Teach and reinforce basic daily living skills. In each district, there needs to be a social modification classroom at the lower elementary level, upper elementary level, junior high level, and high school level.
The teachers and aides need training in autism during the summers (so not to disrupt the classrooms with a change in teacher/aide) to continue giving the children the latest advances and techniques available. More one on one face time with these children. Interns from the colleges and volunteers from the high school can be used to help give the children more one on one.
Oh wait, how will this be funded, one might ask? The schools gets money for children to actually go to the public schools and the school get extra money for each special education child in their school. And honestly speaking, why not pay for classes and accommodations for these children, instead of paying a settlement in a class action lawsuit which would ultimately make changes in classrooms and teachings for children on the spectrum anyway.
In conclusion, federal laws require that the school district accommodate special needs children.
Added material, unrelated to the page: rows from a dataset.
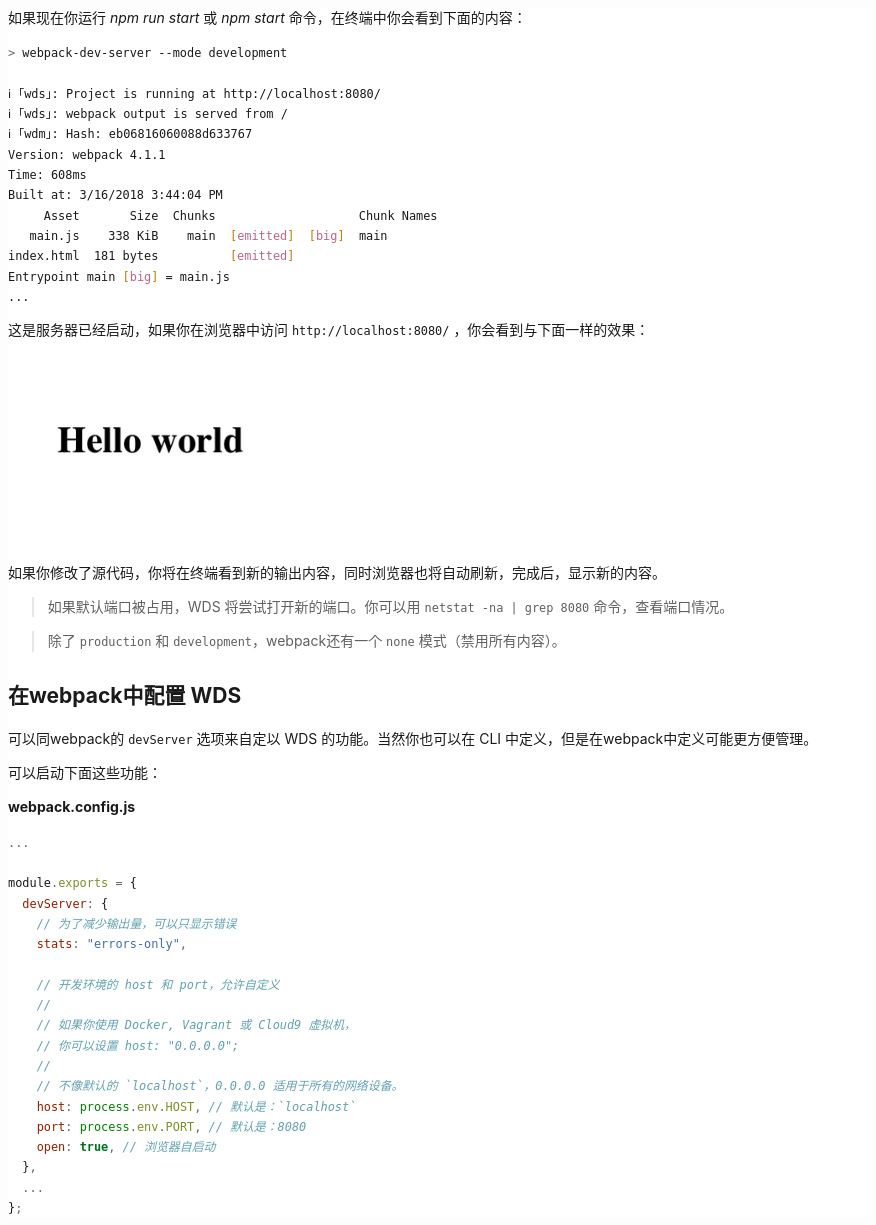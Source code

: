 如果现在你运行 *npm run start* 或 *npm start* 命令，在终端中你会看到下面的内容：

```bash
> webpack-dev-server --mode development

ℹ ｢wds｣: Project is running at http://localhost:8080/
ℹ ｢wds｣: webpack output is served from /
ℹ ｢wdm｣: Hash: eb06816060088d633767
Version: webpack 4.1.1
Time: 608ms
Built at: 3/16/2018 3:44:04 PM
     Asset       Size  Chunks                    Chunk Names
   main.js    338 KiB    main  [emitted]  [big]  main
index.html  181 bytes          [emitted]
Entrypoint main [big] = main.js
...
```

这是服务器已经启动，如果你在浏览器中访问 `http://localhost:8080/` ，你会看到与下面一样的效果：

![Hello world](../../images/hello_01.png)

如果你修改了源代码，你将在终端看到新的输出内容，同时浏览器也将自动刷新，完成后，显示新的内容。

> 如果默认端口被占用，WDS 将尝试打开新的端口。你可以用 `netstat -na | grep 8080` 命令，查看端口情况。

> 除了 `production` 和 `development`，webpack还有一个 `none` 模式（禁用所有内容）。

## 在webpack中配置 WDS

可以同webpack的 `devServer` 选项来自定以 WDS 的功能。当然你也可以在 CLI 中定义，但是在webpack中定义可能更方便管理。

可以启动下面这些功能：

**webpack.config.js**

```javascript
...

module.exports = {
  devServer: {
    // 为了减少输出量，可以只显示错误
    stats: "errors-only",

    // 开发环境的 host 和 port，允许自定义
    //
    // 如果你使用 Docker, Vagrant 或 Cloud9 虚拟机，
    // 你可以设置 host: "0.0.0.0";
    //
    // 不像默认的 `localhost`，0.0.0.0 适用于所有的网络设备。
    host: process.env.HOST, // 默认是：`localhost`
    port: process.env.PORT, // 默认是：8080
    open: true, // 浏览器自启动
  },
  ...
};
```

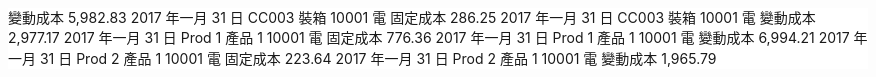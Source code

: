 <td>變動成本</td>
<td>5,982.83</td>
</tr>
<tr>
<td>2017 年一月 31 日</td>
<td>CC003</td>
<td>裝箱</td>
<td>10001</td>
<td>電</td>
<td>固定成本</td>
<td>286.25</td>
</tr>
<tr>
<td>2017 年一月 31 日</td>
<td>CC003</td>
<td>裝箱</td>
<td>10001</td>
<td>電</td>
<td>變動成本</td>
<td>2,977.17</td>
</tr>
<tr>
<td>2017 年一月 31 日</td>
<td>Prod 1</td>
<td>產品 1</td>
<td>10001</td>
<td>電</td>
<td>固定成本</td>
<td>776.36</td>
</tr>
<tr>
<td>2017 年一月 31 日</td>
<td>Prod 1</td>
<td>產品 1</td>
<td>10001</td>
<td>電</td>
<td>變動成本</td>
<td>6,994.21</td>
</tr>
<tr>
<td>2017 年一月 31 日</td>
<td>Prod 2</td>
<td>產品 1</td>
<td>10001</td>
<td>電</td>
<td>固定成本</td>
<td>223.64</td>
</tr>
<tr>
<td>2017 年一月 31 日</td>
<td>Prod 2</td>
<td>產品 1</td>
<td>10001</td>
<td>電</td>
<td>變動成本</td>
<td>1,965.79</td>
</tr>
</tbody>
</table>
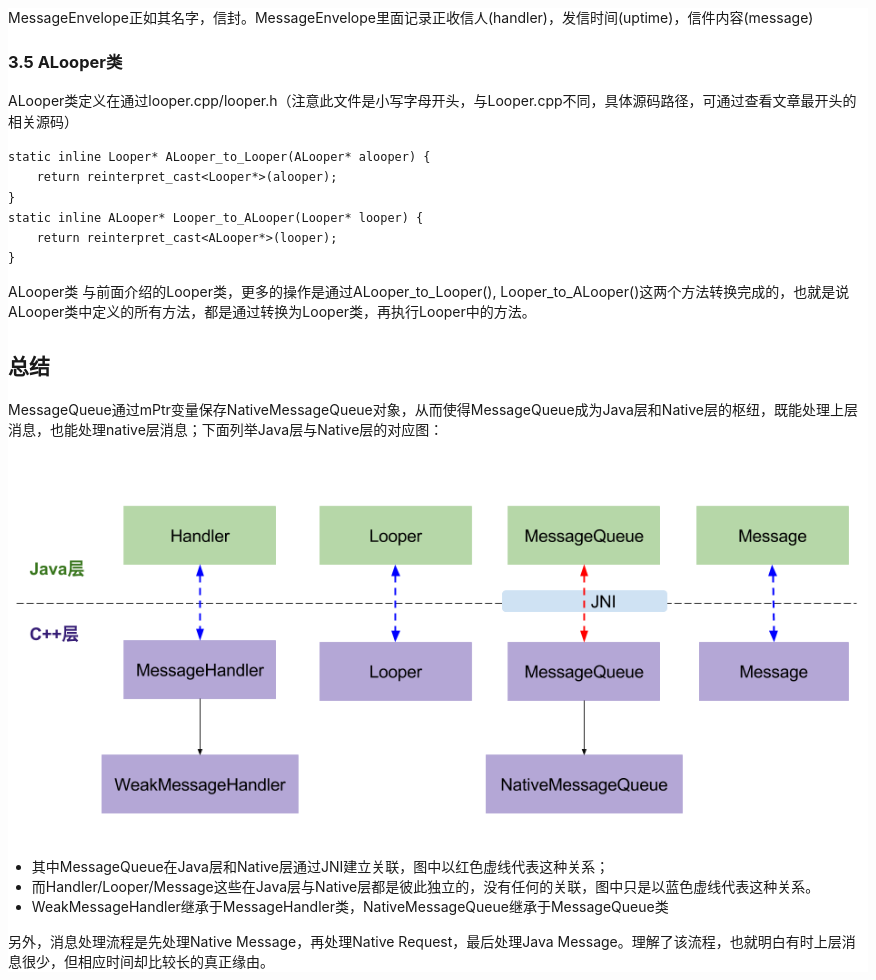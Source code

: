 
MessageEnvelope正如其名字，信封。MessageEnvelope里面记录正收信人(handler)，发信时间(uptime)，信件内容(message)

### 3.5 ALooper类

ALooper类定义在通过looper.cpp/looper.h（注意此文件是小写字母开头，与Looper.cpp不同，具体源码路径，可通过查看文章最开头的 相关源码）

	static inline Looper* ALooper_to_Looper(ALooper* alooper) {
	    return reinterpret_cast<Looper*>(alooper);
	}
	static inline ALooper* Looper_to_ALooper(Looper* looper) {
	    return reinterpret_cast<ALooper*>(looper);
	}

ALooper类 与前面介绍的Looper类，更多的操作是通过ALooper_to_Looper(), Looper_to_ALooper()这两个方法转换完成的，也就是说ALooper类中定义的所有方法，都是通过转换为Looper类，再执行Looper中的方法。


## 总结

MessageQueue通过mPtr变量保存NativeMessageQueue对象，从而使得MessageQueue成为Java层和Native层的枢纽，既能处理上层消息，也能处理native层消息；下面列举Java层与Native层的对应图：

![handler_arch](\images\handler\handler_arch.png)

- 其中MessageQueue在Java层和Native层通过JNI建立关联，图中以红色虚线代表这种关系；
- 而Handler/Looper/Message这些在Java层与Native层都是彼此独立的，没有任何的关联，图中只是以蓝色虚线代表这种关系。
- WeakMessageHandler继承于MessageHandler类，NativeMessageQueue继承于MessageQueue类

另外，消息处理流程是先处理Native Message，再处理Native Request，最后处理Java Message。理解了该流程，也就明白有时上层消息很少，但相应时间却比较长的真正缘由。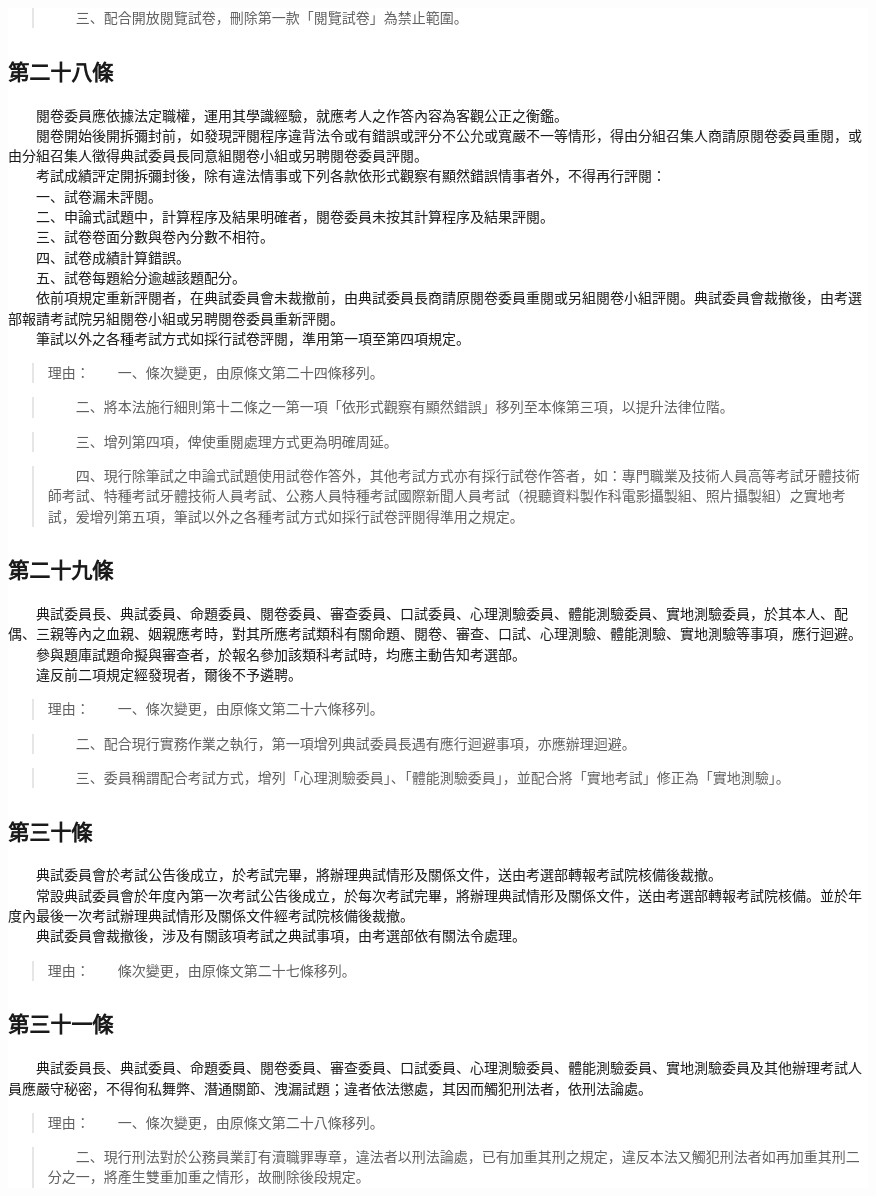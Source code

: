 > 　　三、配合開放閱覽試卷，刪除第一款「閱覽試卷」為禁止範圍。



第二十八條 
-----------
　　閱卷委員應依據法定職權，運用其學識經驗，就應考人之作答內容為客觀公正之衡鑑。  
　　閱卷開始後開拆彌封前，如發現評閱程序違背法令或有錯誤或評分不公允或寬嚴不一等情形，得由分組召集人商請原閱卷委員重閱，或由分組召集人徵得典試委員長同意組閱卷小組或另聘閱卷委員評閱。  
　　考試成績評定開拆彌封後，除有違法情事或下列各款依形式觀察有顯然錯誤情事者外，不得再行評閱：  
　　一、試卷漏未評閱。  
　　二、申論式試題中，計算程序及結果明確者，閱卷委員未按其計算程序及結果評閱。  
　　三、試卷卷面分數與卷內分數不相符。  
　　四、試卷成績計算錯誤。  
　　五、試卷每題給分逾越該題配分。  
　　依前項規定重新評閱者，在典試委員會未裁撤前，由典試委員長商請原閱卷委員重閱或另組閱卷小組評閱。典試委員會裁撤後，由考選部報請考試院另組閱卷小組或另聘閱卷委員重新評閱。  
　　筆試以外之各種考試方式如採行試卷評閱，準用第一項至第四項規定。  
> 理由：　　一、條次變更，由原條文第二十四條移列。

> 　　二、將本法施行細則第十二條之一第一項「依形式觀察有顯然錯誤」移列至本條第三項，以提升法律位階。

> 　　三、增列第四項，俾使重閱處理方式更為明確周延。

> 　　四、現行除筆試之申論式試題使用試卷作答外，其他考試方式亦有採行試卷作答者，如：專門職業及技術人員高等考試牙體技術師考試、特種考試牙體技術人員考試、公務人員特種考試國際新聞人員考試（視聽資料製作科電影攝製組、照片攝製組）之實地考試，爰增列第五項，筆試以外之各種考試方式如採行試卷評閱得準用之規定。



第二十九條 
-----------
　　典試委員長、典試委員、命題委員、閱卷委員、審查委員、口試委員、心理測驗委員、體能測驗委員、實地測驗委員，於其本人、配偶、三親等內之血親、姻親應考時，對其所應考試類科有關命題、閱卷、審查、口試、心理測驗、體能測驗、實地測驗等事項，應行迴避。  
　　參與題庫試題命擬與審查者，於報名參加該類科考試時，均應主動告知考選部。  
　　違反前二項規定經發現者，爾後不予遴聘。  
> 理由：　　一、條次變更，由原條文第二十六條移列。

> 　　二、配合現行實務作業之執行，第一項增列典試委員長遇有應行迴避事項，亦應辦理迴避。

> 　　三、委員稱謂配合考試方式，增列「心理測驗委員」、「體能測驗委員」，並配合將「實地考試」修正為「實地測驗」。



第三十條 
---------
　　典試委員會於考試公告後成立，於考試完畢，將辦理典試情形及關係文件，送由考選部轉報考試院核備後裁撤。  
　　常設典試委員會於年度內第一次考試公告後成立，於每次考試完畢，將辦理典試情形及關係文件，送由考選部轉報考試院核備。並於年度內最後一次考試辦理典試情形及關係文件經考試院核備後裁撤。  
　　典試委員會裁撤後，涉及有關該項考試之典試事項，由考選部依有關法令處理。  
> 理由：　　條次變更，由原條文第二十七條移列。



第三十一條 
-----------
　　典試委員長、典試委員、命題委員、閱卷委員、審查委員、口試委員、心理測驗委員、體能測驗委員、實地測驗委員及其他辦理考試人員應嚴守秘密，不得徇私舞弊、潛通關節、洩漏試題；違者依法懲處，其因而觸犯刑法者，依刑法論處。  
> 理由：　　一、條次變更，由原條文第二十八條移列。

> 　　二、現行刑法對於公務員業訂有瀆職罪專章，違法者以刑法論處，已有加重其刑之規定，違反本法又觸犯刑法者如再加重其刑二分之一，將產生雙重加重之情形，故刪除後段規定。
Children on the autism spectrum should not be haphazardly placed in behavior modification classes or special education classes for mentally and physically handicapped children. Children with Autism have socialization deficits. Social modification classes are needed in each school district as a solution for this problem. These children need to quit being bounced from place to place, quit being forced out of public school and into homeschooling due to misunderstanding and frustrations between the parents and the school system. The school system needs to get educated, get active, and start accommodating these children and not just put a band aid on the problem and hope no one is looking.
By Melissa Rushing.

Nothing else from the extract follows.